Refers to when investors sell their stake in a company only to buy it in the future when the share prices fall.

When investors sell their stake in a company only to buy it in the future when the share prices fall, they are said to have taken up a "short position." They do this in expectation of a price decline. Market sentiment plays a key role in their decision.

Let us understand the term "market sentiment." Market sentiment refers to investors' general opinion of the market's present and future performance.

Investors form these sentiments based on several qualitative and quantitative factors. 

If a large segment of investors expect the market to show an uptrend, there is a bullish sentiment. On the other hand, if investors expect the market to display a downtrend, they express a bearish sentiment.

Based on these sentiments, investors take up a particular "position" on a given asset.

When the investor expects prices to increase, he would want to benefit from the price rise. For this purpose, he will purchase stocks, for example, when prices have not yet begun to rise, and sell them when the market booms. This is a "long" position.

Investors with bearish sentiments adopt a different strategy.
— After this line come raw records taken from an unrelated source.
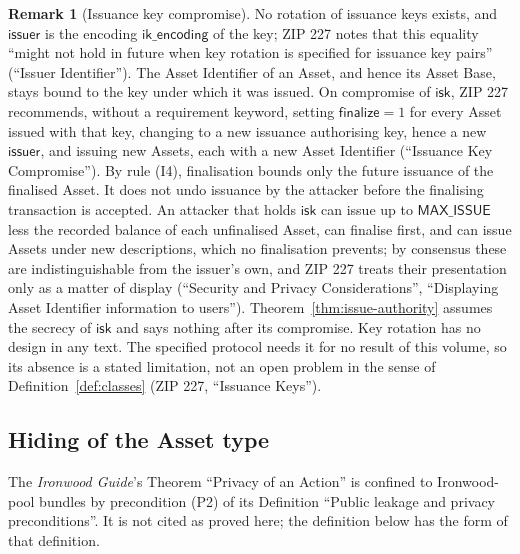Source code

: \documentclass[11pt,a4paper]{article}
\theoremstyle{definition}
\newtheorem{remark}[theorem]{Remark}
\begin{document}
\begin{remark}[Issuance key compromise]\label{rem:key-compromise}
No rotation of issuance keys exists, and $\mathsf{issuer}$ is the encoding
$\mathsf{ik\_encoding}$ of the key; ZIP 227 notes that this equality
``might not hold in future when key rotation is specified for issuance key
pairs'' (``Issuer Identifier''). The Asset Identifier of an Asset, and hence
its Asset Base, stays bound to the key under which it was issued. On
compromise of $\mathsf{isk}$, ZIP 227 recommends, without a requirement
keyword, setting $\mathsf{finalize} = 1$ for every Asset issued with that
key, changing to a new issuance authorising key, hence a new
$\mathsf{issuer}$, and issuing new Assets, each with a new Asset
Identifier (``Issuance Key Compromise''). By rule (I4), finalisation bounds
only the future issuance of the finalised Asset. It does not undo issuance
by the attacker before the finalising transaction is accepted. An attacker
that holds $\mathsf{isk}$ can issue up to $\mathsf{MAX\_ISSUE}$ less the
recorded balance of each unfinalised Asset, can finalise first, and can
issue Assets under new descriptions, which no finalisation prevents; by
consensus these are indistinguishable from the issuer's own, and ZIP 227
treats their presentation only as a matter of display (``Security and
Privacy Considerations'', ``Displaying Asset Identifier information to
users''). Theorem~\ref{thm:issue-authority} assumes the secrecy of
$\mathsf{isk}$ and says nothing after its compromise. Key rotation has no
design in any text. The specified protocol needs it for no result of this
volume, so its absence is a stated limitation, not an open problem in the
sense of Definition~\ref{def:classes} (ZIP 227, ``Issuance Keys'').
\end{remark}

\FloatBarrier
\subsection{Hiding of the Asset type}\label{sec:security-privacy}

The \emph{Ironwood Guide}'s Theorem ``Privacy of an Action'' is confined to
Ironwood-pool bundles by precondition (P2) of its Definition ``Public
leakage and privacy preconditions''. It is not cited as proved here; the
definition below has the form of that definition.
\end{document}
Such an investor expects prices to fall and will sell stocks today when the prices are low. 

As the market falls, he will repurchase the shares from the market, return the borrowed shares, and make a profit on the difference.

This is known as taking a "short" position. In this article, we will discuss strategies traders adopt to take up a short position and explore these strategies in the derivatives markets, specifically the futures market.

Short selling 

Taking up a long position is easy. An investor can purchase stock he does not yet possess. On the other hand, a complication is associated with taking up a short position.
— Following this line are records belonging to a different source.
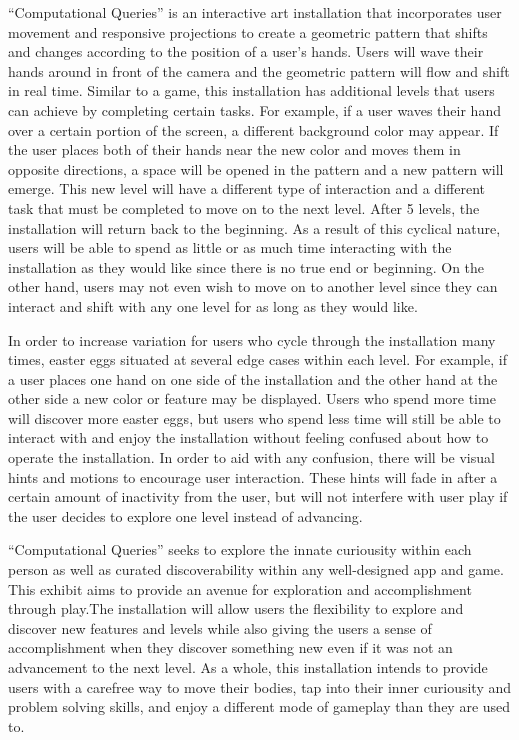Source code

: \documentclass[10pt,twocolumn]{article}
\begin{document}
``Computational Queries'' is an interactive art installation that incorporates user movement and responsive projections to create a geometric pattern that shifts and changes according to the position of a user's hands.  Users will wave their hands around in front of the camera and the geometric pattern will flow and shift in real time. Similar to a game, this installation has additional levels that users can achieve by completing certain tasks.  For example, if a user waves their hand over a certain portion of the screen, a different background color may appear.  If the user places both of their hands near the new color and moves them in opposite directions, a space will be opened in the pattern and a new pattern will emerge.  This new level will have a different type of interaction and a different task that must be completed to move on to the next level.  After 5 levels, the installation will return back to the beginning.  As a result of this cyclical nature, users will be able to spend as little or as much time interacting with the installation as they would like since there is no true end or beginning. On the other hand, users may not even wish to move on to another level since they can interact and shift with any one level for as long as they would like.  

In order to increase variation for users who cycle through the installation many times, easter eggs situated at several edge cases within each level.  For example, if a user places one hand on one side of the installation and the other hand at the other side a new color or feature may be displayed.  Users who spend more time will discover more easter eggs, but users who spend less time will still be able to interact with and enjoy the installation without feeling confused about how to operate the installation.  In order to aid with any confusion, there will be visual hints and motions to encourage user interaction. These hints will fade in after a certain amount of inactivity from the user, but will not interfere with user play if the user decides to explore one level instead of advancing. 

``Computational Queries'' seeks to explore the innate curiousity within each person as well as curated discoverability within any well-designed app and game. This exhibit aims to provide an avenue for exploration and accomplishment through play.The installation will allow users the flexibility to explore and discover new features and levels while also giving the users a sense of accomplishment when they discover something new even if it was not an advancement to the next level. As a whole, this installation intends to provide users with a carefree way to move their bodies, tap into their inner curiousity and problem solving skills, and enjoy a different mode of gameplay than they are used to. 
\end{document}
Traders who perceive a downtrend would want to take up a short position. To do so, they must sell securities in their possession and repurchase them when the price falls. However, such a strategy is not always feasible.

What if the investor does not have the securities they want to sell in their portfolio? How can one sell something they do not have?

The investor will resort to "short selling." Stock lending and borrowing permit this type of position. Let us examine an example to understand how short selling works.

Investor X expects the market to fall sometime soon. To leverage this, he wishes to sell 500 shares of MonkeyArmy Ltd. The shares are currently valued at $80, and he expects the price to drop to $55 in the next year.

He opens an account with a broker to facilitate the sale and borrows 500 shares at $80 per share from the open market. This brings the sale value to $40,000. What does the lender gain from this transaction?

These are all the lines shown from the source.